** Problem to solve **
In full and word for word, copy the listing; no pictures belong in the copy.

============================================================

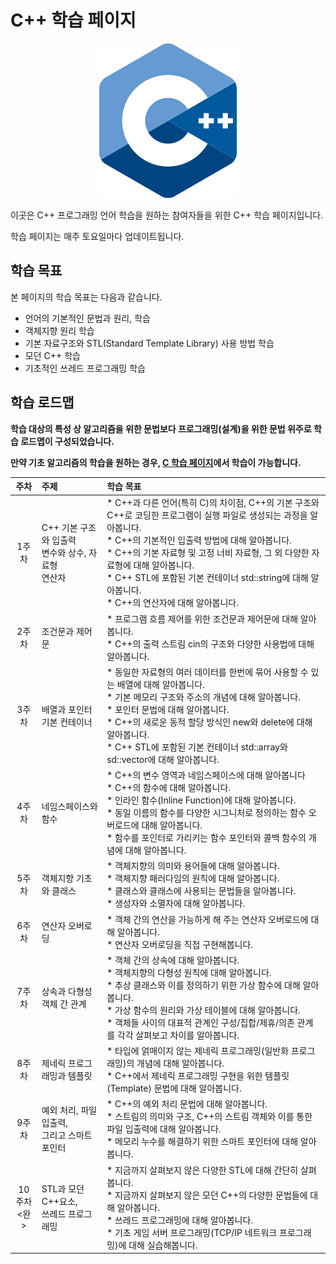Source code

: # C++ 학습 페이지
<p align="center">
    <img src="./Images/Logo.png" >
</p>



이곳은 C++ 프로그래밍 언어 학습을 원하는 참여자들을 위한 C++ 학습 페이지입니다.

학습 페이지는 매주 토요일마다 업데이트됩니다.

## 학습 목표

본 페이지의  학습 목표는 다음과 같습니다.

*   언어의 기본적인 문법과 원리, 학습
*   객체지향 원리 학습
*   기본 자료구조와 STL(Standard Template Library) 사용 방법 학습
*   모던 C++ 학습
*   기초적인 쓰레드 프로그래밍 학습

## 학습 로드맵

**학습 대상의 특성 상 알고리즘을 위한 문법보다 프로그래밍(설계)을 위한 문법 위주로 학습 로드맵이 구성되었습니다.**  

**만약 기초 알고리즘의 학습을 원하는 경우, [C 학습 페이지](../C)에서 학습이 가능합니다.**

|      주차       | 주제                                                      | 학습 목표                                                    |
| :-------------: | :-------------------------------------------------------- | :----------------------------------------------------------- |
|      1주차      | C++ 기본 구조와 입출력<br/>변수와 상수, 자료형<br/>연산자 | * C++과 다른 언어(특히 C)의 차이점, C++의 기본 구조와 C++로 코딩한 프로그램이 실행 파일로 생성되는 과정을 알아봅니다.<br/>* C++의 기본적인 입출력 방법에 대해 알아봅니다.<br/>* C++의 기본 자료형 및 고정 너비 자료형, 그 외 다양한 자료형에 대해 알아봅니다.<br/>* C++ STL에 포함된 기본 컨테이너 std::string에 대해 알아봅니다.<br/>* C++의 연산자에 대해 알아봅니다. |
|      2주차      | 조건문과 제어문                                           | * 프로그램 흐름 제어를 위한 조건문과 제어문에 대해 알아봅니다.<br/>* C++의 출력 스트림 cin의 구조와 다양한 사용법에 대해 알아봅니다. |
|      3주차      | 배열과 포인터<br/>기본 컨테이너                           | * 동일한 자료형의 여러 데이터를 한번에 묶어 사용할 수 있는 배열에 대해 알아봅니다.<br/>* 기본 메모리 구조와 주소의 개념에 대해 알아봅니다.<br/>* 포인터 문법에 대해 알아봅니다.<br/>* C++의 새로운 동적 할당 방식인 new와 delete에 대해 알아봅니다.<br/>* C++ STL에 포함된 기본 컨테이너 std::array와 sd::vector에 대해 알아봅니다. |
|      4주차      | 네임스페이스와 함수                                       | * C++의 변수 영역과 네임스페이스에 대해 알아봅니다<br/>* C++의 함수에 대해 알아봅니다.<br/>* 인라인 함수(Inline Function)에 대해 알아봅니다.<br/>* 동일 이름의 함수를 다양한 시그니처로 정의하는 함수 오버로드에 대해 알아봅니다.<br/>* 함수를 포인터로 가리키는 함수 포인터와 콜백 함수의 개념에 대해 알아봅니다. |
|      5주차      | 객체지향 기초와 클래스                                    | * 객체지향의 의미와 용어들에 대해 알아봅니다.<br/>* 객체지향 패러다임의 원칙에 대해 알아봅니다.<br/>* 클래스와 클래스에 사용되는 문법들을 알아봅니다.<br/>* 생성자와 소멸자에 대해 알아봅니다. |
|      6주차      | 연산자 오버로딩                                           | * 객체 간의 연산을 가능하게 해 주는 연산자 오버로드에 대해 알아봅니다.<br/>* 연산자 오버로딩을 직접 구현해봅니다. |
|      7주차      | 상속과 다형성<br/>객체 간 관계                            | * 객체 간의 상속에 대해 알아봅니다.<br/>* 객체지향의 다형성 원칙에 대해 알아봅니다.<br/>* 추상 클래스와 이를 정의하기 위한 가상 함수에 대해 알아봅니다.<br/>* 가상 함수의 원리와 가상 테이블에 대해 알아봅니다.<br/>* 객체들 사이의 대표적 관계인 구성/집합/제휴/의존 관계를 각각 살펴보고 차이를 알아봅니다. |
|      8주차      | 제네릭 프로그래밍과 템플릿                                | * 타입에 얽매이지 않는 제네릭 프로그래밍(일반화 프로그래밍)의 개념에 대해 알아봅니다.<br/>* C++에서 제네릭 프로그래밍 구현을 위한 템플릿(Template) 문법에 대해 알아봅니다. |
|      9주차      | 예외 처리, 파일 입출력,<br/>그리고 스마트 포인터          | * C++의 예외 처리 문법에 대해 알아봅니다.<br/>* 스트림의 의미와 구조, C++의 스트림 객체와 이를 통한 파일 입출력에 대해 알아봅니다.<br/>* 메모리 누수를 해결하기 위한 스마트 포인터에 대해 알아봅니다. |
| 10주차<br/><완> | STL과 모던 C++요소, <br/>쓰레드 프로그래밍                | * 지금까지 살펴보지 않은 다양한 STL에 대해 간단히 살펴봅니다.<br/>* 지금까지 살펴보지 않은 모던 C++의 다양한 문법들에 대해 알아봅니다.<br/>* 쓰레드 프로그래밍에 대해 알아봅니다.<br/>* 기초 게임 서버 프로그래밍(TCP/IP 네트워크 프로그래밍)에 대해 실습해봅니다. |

============================================================

** Answer space **
Source code

: # C++ 학습 페이지
<p align="center">
    <img src="./Images/Logo.png" >
</p>



이곳은 C++ 프로그래밍 언어 학습을 원하는 참여자들을 위한 C++ 학습 페이지입니다.

학습 페이지는 매주 토요일마다 업데이트됩니다.

## 학습 목표

본 페이지의  학습 목표는 다음과 같습니다.

*   언어의 기본적인 문법과 원리, 학습
*   객체지향 원리 학습
*   기본 자료구조와 STL(Standard Template Library) 사용 방법 학습
*   모던 C++ 학습
*   기초적인 쓰레드 프로그래밍 학습

## 학습 로드맵

**학습 대상의 특성 상 알고리즘을 위한 문법보다 프로그래밍(설계)을 위한 문법 위주로 학습 로드맵이 구성되었습니다.**  

**만약 기초 알고리즘의 학습을 원하는 경우, [C 학습 페이지](../C)에서 학습이 가능합니다.**

|      주차       | 주제                                                      | 학습 목표                                                    |
| :-------------: | :-------------------------------------------------------- | :----------------------------------------------------------- |
|      1주차      | C++ 기본 구조와 입출력<br/>변수와 상수, 자료형<br/>연산자 | * C++과 다른 언어(특히 C)의 차이점, C++의 기본 구조와 C++로 코딩한 프로그램이 실행 파일로 생성되는 과정을 알아봅니다.<br/>* C++의 기본적인 입출력 방법에 대해 알아봅니다.<br/>* C++의 기본 자료형 및 고정 너비 자료형, 그 외 다양한 자료형에 대해 알아봅니다.<br/>* C++ STL에 포함된 기본 컨테이너 std::string에 대해 알아봅니다.<br/>* C++의 연산자에 대해 알아봅니다. |
|      2주차      | 조건문과 제어문                                           | * 프로그램 흐름 제어를 위한 조건문과 제어문에 대해 알아봅니다.<br/>* C++의 출력 스트림 cin의 구조와 다양한 사용법에 대해 알아봅니다. |
|      3주차      | 배열과 포인터<br/>기본 컨테이너                           | * 동일한 자료형의 여러 데이터를 한번에 묶어 사용할 수 있는 배열에 대해 알아봅니다.<br/>* 기본 메모리 구조와 주소의 개념에 대해 알아봅니다.<br/>* 포인터 문법에 대해 알아봅니다.<br/>* C++의 새로운 동적 할당 방식인 new와 delete에 대해 알아봅니다.<br/>* C++ STL에 포함된 기본 컨테이너 std::array와 sd::vector에 대해 알아봅니다. |
|      4주차      | 네임스페이스와 함수                                       | * C++의 변수 영역과 네임스페이스에 대해 알아봅니다<br/>* C++의 함수에 대해 알아봅니다.<br/>* 인라인 함수(Inline Function)에 대해 알아봅니다.<br/>* 동일 이름의 함수를 다양한 시그니처로 정의하는 함수 오버로드에 대해 알아봅니다.<br/>* 함수를 포인터로 가리키는 함수 포인터와 콜백 함수의 개념에 대해 알아봅니다. |
|      5주차      | 객체지향 기초와 클래스                                    | * 객체지향의 의미와 용어들에 대해 알아봅니다.<br/>* 객체지향 패러다임의 원칙에 대해 알아봅니다.<br/>* 클래스와 클래스에 사용되는 문법들을 알아봅니다.<br/>* 생성자와 소멸자에 대해 알아봅니다. |
|      6주차      | 연산자 오버로딩                                           | * 객체 간의 연산을 가능하게 해 주는 연산자 오버로드에 대해 알아봅니다.<br/>* 연산자 오버로딩을 직접 구현해봅니다. |
|      7주차      | 상속과 다형성<br/>객체 간 관계                            | * 객체 간의 상속에 대해 알아봅니다.<br/>* 객체지향의 다형성 원칙에 대해 알아봅니다.<br/>* 추상 클래스와 이를 정의하기 위한 가상 함수에 대해 알아봅니다.<br/>* 가상 함수의 원리와 가상 테이블에 대해 알아봅니다.<br/>* 객체들 사이의 대표적 관계인 구성/집합/제휴/의존 관계를 각각 살펴보고 차이를 알아봅니다. |
|      8주차      | 제네릭 프로그래밍과 템플릿                                | * 타입에 얽매이지 않는 제네릭 프로그래밍(일반화 프로그래밍)의 개념에 대해 알아봅니다.<br/>* C++에서 제네릭 프로그래밍 구현을 위한 템플릿(Template) 문법에 대해 알아봅니다. |
|      9주차      | 예외 처리, 파일 입출력,<br/>그리고 스마트 포인터          | * C++의 예외 처리 문법에 대해 알아봅니다.<br/>* 스트림의 의미와 구조, C++의 스트림 객체와 이를 통한 파일 입출력에 대해 알아봅니다.<br/>* 메모리 누수를 해결하기 위한 스마트 포인터에 대해 알아봅니다. |
| 10주차<br/><완> | STL과 모던 C++요소, <br/>쓰레드 프로그래밍                | * 지금까지 살펴보지 않은 다양한 STL에 대해 간단히 살펴봅니다.<br/>* 지금까지 살펴보지 않은 모던 C++의 다양한 문법들에 대해 알아봅니다.<br/>* 쓰레드 프로그래밍에 대해 알아봅니다.<br/>* 기초 게임 서버 프로그래밍(TCP/IP 네트워크 프로그래밍)에 대해 실습해봅니다. |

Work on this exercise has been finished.